Their formation is still active today and by visiting the caves you can closely observe the life of these from the fossil state to the current one.
Although for some they are unknown, these caves were already a destination for visits in 1700, in fact these caves were frequented by tourists from all over Europe, as evidenced by the painter Johann Heinrich Meyer in 1789 and the writer and geologist Johann Gottfried Ebel who in 1793 told ' of a visit to the caves of Rescia in his important "Guide to Switzerland" talking about large caves full of stalactites.
Grotte di Rescia, an internal stream
As evidence of their fame in the past, there are numerous postcards from the era created in 1933 to advertise this attraction. Today they represent a rarity on a national level linked to their origin and are the result of a single complex that was created in the early 1900s and winds along a path of about 500 m on the slopes of the mountain.
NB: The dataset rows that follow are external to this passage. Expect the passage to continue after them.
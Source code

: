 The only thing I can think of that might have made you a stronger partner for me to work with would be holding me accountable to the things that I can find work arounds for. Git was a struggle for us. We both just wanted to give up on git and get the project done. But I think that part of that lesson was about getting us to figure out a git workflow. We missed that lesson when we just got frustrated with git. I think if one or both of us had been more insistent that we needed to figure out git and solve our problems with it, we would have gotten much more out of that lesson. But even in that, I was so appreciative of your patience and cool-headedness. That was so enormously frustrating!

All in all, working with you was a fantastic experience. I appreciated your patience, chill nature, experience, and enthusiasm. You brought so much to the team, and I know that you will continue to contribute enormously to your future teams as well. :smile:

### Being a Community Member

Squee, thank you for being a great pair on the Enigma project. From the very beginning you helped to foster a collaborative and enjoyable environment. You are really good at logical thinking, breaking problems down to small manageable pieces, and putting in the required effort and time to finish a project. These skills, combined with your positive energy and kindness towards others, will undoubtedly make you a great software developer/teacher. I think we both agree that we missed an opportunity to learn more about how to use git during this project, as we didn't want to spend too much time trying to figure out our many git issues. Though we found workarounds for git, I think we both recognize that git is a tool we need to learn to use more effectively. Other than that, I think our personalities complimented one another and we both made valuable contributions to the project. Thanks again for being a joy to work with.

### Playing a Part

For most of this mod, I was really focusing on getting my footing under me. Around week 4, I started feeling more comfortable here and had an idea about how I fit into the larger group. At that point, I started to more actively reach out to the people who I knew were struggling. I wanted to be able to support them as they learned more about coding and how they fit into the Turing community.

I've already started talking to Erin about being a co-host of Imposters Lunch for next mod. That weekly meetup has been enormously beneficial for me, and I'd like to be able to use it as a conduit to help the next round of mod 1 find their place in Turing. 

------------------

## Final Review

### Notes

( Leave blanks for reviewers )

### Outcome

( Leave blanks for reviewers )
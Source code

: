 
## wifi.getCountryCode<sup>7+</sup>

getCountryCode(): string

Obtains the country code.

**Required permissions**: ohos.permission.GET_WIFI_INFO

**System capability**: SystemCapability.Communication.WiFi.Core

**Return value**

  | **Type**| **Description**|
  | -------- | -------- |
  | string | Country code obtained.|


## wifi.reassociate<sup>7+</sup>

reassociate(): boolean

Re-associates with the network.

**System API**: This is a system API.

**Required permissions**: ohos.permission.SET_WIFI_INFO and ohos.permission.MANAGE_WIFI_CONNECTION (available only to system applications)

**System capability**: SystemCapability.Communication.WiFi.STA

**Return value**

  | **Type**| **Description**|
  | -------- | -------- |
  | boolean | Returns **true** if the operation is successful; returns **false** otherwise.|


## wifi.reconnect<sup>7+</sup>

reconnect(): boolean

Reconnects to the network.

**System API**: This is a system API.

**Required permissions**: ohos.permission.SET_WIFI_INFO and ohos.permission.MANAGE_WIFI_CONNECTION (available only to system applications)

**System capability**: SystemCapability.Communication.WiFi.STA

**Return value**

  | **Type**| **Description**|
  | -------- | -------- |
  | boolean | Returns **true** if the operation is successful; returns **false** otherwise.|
Grotte di Rescia, the entrance from the road
The visit to the Rescia caves winds along an obligatory path that leads us to the discovery of the Santa Giulia ravine, a waterfall almost 70 meters high which is located outside the caves.
After having also admired this spectacle, back inside the caves we conclude the visit, admiring the spectacular shapes of the rocks formed over the centuries.
The current tour dates back to the end of the 19th century when the seven caves of Rescia were illuminated and connected to each other. Initially, they were accessible only by boat and can be visited with the help of a local "guide", equipped with a ladder and a torch that accompanied occasional tourists.
Caves of Rescia
Along the way, it is possible to see the ancient entrance to the Rescia caves and during the visit, 14 educational panels will illustrate the characteristics of the place and the rocks, the history and geological formation.
The Rescia Caves can be reached from the A9 Milano-Chiasso motorway, Como Lago exit, then follow the SS340 towards Tavernola, up to Argegno, then SP13 to Pellio, then SP14 to destination.